I'm not super surprised, however, that I got rejected. For your amusement, this is the most likely answer I can give you: my personal statement. (Understand that I took a pretty serious gamble on the fact that it was a creative writing program and that I will never be able to fully shake my, um, aversion to authority figures.)
Prompt: A personal statement including your writing background, intended area of specialization, a brief self-evaluation of recent work, and goals.
In preparation for my course of graduate study, I had an existential crisis my junior year of college, changed majors, read One Flew Over the Cuckoo's Nest, wrote a thesis on whether or not my self existed and whether it was important if it did, refused to attend my own graduation ceremony, had a cap and gown foisted on me by my boyfriend's mother anyway, read Eat, Pray, Love, broke up with my boyfriend, moved in with my ex-boyfriend Peter, went on a cross-country road trip with Peter to visit all of my other ex-boyfriends, wrote a book about it. I read Franny and Zooey, taught myself to play the guitar, started running again, drank enough Jack and Diets to fill a small lakebed, got a job as a line cook, quit my job as a line cook, fell in with a Sufi Dervish who asked me to move to Boston with him, almost moved to Boston with him until it became apparent that he only needed a supplemental income for his rented room in the Sufi House, tried not to kill Peter when he said, “I told you so,” read The Subterraneans, cried a lot.

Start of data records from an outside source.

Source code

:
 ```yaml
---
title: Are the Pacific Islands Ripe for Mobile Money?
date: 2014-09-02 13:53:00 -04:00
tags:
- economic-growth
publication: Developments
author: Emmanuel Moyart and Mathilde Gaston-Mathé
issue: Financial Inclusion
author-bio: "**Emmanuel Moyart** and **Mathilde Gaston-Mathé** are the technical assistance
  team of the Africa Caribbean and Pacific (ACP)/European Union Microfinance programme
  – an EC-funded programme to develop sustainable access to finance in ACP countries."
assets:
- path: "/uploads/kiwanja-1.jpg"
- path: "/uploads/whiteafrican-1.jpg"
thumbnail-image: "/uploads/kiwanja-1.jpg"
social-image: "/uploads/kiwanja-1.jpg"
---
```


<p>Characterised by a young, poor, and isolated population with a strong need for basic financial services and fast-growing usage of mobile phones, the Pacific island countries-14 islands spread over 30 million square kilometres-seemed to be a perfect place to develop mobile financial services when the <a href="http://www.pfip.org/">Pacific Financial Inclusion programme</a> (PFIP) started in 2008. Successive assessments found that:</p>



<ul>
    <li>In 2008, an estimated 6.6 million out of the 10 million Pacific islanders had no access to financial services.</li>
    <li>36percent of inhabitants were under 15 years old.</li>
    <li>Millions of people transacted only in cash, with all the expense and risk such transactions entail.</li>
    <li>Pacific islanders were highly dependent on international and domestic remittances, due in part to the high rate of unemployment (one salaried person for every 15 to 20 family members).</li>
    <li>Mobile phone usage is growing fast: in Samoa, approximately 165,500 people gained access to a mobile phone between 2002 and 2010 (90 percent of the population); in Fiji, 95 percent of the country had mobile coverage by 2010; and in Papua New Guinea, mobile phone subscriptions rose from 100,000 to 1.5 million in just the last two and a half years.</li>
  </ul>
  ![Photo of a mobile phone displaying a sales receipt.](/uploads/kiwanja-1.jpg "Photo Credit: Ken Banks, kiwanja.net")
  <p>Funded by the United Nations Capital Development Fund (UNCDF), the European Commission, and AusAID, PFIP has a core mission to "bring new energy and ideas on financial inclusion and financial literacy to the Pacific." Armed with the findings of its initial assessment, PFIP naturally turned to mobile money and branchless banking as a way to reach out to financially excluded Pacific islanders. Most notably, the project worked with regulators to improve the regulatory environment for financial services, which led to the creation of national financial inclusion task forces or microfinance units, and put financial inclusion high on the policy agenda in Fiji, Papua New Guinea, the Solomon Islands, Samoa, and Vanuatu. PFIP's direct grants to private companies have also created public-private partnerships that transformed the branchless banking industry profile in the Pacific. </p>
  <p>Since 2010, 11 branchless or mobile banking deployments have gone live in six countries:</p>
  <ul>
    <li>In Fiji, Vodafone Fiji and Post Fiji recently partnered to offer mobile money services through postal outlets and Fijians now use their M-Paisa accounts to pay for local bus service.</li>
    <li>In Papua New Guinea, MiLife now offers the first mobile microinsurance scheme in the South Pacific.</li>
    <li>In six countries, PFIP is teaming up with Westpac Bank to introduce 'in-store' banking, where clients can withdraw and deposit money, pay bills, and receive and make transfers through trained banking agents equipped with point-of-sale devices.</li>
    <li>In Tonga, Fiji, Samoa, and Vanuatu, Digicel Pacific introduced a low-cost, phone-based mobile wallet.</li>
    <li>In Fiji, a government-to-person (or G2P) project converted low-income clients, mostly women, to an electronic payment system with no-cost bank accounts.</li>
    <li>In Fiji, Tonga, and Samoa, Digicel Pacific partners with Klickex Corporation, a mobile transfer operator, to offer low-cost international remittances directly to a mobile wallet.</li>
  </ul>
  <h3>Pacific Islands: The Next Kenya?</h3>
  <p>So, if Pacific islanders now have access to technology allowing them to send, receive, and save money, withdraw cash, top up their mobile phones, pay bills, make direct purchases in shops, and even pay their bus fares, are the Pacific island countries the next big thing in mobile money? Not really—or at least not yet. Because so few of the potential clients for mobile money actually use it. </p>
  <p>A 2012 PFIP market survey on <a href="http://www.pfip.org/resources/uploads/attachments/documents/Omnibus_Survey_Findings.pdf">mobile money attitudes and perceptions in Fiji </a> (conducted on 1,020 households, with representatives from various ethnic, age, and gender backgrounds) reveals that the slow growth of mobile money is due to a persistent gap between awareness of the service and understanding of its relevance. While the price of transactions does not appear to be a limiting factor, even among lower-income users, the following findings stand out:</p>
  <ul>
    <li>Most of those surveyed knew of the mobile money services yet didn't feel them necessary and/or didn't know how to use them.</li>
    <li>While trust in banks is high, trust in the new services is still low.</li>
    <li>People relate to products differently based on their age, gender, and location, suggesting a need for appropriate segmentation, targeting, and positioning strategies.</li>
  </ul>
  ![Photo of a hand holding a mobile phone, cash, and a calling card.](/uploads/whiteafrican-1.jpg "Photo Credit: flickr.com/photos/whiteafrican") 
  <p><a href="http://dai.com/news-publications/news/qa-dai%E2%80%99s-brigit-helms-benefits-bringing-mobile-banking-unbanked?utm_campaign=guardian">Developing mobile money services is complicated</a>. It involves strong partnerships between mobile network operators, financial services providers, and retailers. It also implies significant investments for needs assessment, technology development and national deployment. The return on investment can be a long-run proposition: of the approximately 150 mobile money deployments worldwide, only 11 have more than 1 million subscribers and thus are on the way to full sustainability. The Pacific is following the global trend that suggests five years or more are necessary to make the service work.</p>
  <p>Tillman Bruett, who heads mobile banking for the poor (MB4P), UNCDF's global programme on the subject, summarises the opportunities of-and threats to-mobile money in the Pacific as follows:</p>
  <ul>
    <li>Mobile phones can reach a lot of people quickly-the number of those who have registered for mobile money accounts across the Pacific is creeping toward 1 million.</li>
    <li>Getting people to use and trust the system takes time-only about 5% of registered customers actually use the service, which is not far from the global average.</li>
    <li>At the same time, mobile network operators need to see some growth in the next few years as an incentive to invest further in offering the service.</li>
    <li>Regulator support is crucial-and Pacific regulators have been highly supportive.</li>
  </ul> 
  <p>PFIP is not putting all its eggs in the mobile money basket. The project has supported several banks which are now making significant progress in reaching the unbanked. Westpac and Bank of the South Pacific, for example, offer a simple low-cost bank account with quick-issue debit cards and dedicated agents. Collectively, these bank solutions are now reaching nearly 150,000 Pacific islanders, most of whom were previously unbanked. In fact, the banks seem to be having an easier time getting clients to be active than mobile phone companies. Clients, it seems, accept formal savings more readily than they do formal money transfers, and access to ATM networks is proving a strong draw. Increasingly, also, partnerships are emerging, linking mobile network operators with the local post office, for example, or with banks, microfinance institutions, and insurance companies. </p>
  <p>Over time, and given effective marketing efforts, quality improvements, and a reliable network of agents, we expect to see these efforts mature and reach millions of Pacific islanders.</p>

I spent a whole summer unemployed, met a new friend, moved in to her old apartment when she moved out, introduced her to Peter, tried not to feel like a third wheel, fell in love with her ex-boyfriend, lost both of them, drove to San Diego to see an old high school friend, experienced my first earthquake, wrote a story about it all. I read Twilight, tried to parse out feminist me from the part of me that loved Twilight, stayed single for a whole year, learned to broil steaks. I read Man's Search for Meaning and Seneca's On the Shortness of Life, realized I couldn't do work I loathed for eight hours a day and still consider myself a functional human being, got a job at the Arizona Science Center, ran a half-marathon along the rim of the Grand Canyon, got a story published and nominated for a Pushcart Prize, discovered the only writer I knew had joined the Peace Corps and moved to Mongolia, and decided to apply to grad school to find more and better writers to talk to.
My weaknesses as a writer are as follows: hot cups of tea, the way the sky looks in any state west of the Continental Divide, double yellow lines, the sound and rhythm of the King James Bible, coniferous forests, wiry men with blue eyes who lean against walls to pack their cigarettes, kittens, Uniball pens, Fitzgerald, 2 a.m., cars with their windows down, Jack and Diets, fireflies, hookahs, cheap airfare, the entire country of France, an inclination towards the term “thing” to help preserve interesting sentence structures, large bodies of water, Annie Proulx, new blue jeans, Highway 61 Revisited.
My strengths as a writer, on the other hand, are such: an inability to tell a lie without extreme physical discomfort; general disdain for all television shows except House, M.D.; a tendency to allow the qualifier interesting to take precedence over the qualifier kind when it comes to choosing my friends; the ability to sit at a desk for nine hours at a time; a temperament that leads me to withold judgment while always believing in the best of people; the most ridiculous good luck; the inability to be told what to do or how to think; a perfectionist streak.